**Instructions to follow**
Work through the data below line by line and say how many lines hold "which"; give only the number.

**The data**
▼

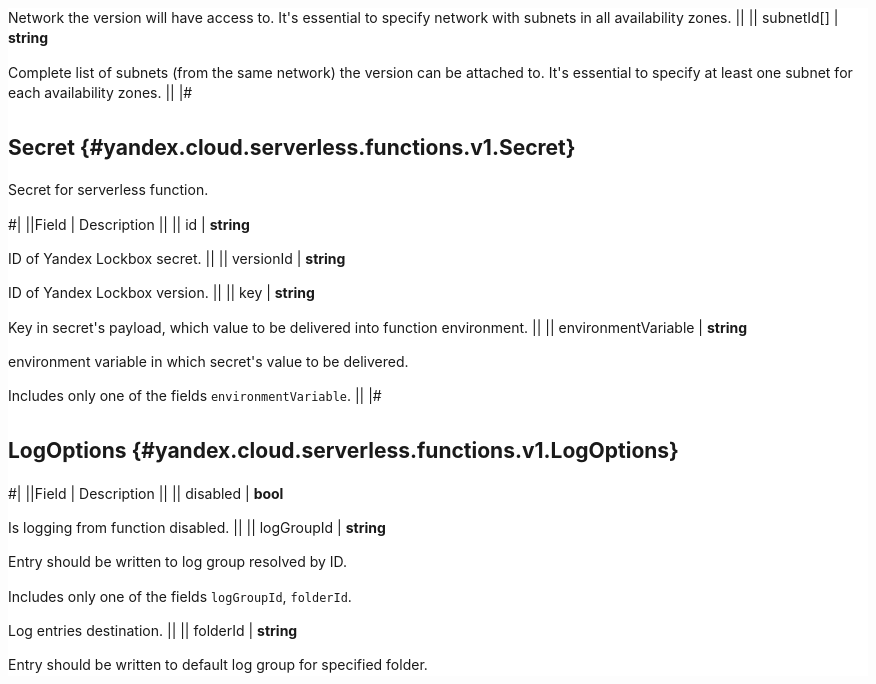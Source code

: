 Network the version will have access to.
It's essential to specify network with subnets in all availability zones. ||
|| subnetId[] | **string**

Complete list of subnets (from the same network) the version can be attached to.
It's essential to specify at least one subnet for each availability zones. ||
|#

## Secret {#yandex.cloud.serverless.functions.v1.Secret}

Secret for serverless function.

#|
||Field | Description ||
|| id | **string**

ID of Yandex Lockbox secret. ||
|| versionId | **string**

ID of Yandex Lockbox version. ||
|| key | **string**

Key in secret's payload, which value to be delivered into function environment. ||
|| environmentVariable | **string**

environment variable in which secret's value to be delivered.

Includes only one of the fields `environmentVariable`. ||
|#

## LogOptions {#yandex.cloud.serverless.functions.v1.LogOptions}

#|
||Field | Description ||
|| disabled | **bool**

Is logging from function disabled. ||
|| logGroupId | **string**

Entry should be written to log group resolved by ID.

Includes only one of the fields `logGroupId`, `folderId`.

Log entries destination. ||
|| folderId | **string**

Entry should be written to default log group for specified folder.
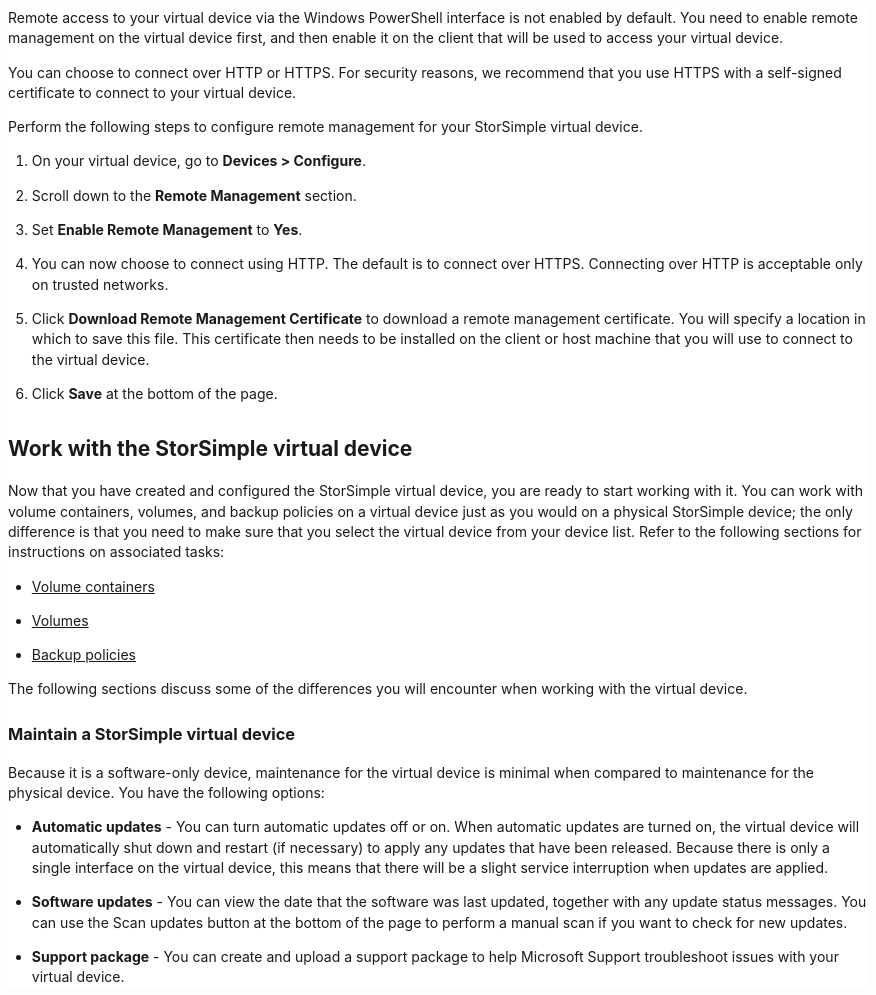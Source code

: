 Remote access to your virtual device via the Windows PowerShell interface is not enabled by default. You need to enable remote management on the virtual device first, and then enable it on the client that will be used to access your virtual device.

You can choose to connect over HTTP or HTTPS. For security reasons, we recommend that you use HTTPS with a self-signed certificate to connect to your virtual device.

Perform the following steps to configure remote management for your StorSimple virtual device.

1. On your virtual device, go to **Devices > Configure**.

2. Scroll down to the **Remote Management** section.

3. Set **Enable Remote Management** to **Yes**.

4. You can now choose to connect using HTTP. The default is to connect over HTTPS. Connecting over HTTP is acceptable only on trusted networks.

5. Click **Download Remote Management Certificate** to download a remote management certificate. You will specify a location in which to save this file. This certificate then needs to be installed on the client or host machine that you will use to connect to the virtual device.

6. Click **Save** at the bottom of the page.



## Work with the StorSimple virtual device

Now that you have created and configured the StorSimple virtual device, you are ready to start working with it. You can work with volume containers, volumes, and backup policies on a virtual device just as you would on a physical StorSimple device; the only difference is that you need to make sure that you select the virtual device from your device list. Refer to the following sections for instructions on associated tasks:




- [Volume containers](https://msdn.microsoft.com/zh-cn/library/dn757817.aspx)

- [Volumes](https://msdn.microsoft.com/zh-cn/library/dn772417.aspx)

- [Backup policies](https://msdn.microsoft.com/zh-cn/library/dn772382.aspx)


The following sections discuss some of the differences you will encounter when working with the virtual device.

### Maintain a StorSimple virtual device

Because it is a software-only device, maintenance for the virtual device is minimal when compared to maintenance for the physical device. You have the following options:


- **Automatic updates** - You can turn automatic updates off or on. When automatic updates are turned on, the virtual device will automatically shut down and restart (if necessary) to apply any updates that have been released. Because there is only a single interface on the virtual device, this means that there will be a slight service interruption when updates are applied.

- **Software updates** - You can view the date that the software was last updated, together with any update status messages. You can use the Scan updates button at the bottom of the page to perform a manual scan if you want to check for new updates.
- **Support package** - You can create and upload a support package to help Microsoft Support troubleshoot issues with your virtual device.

▲

**Result**
3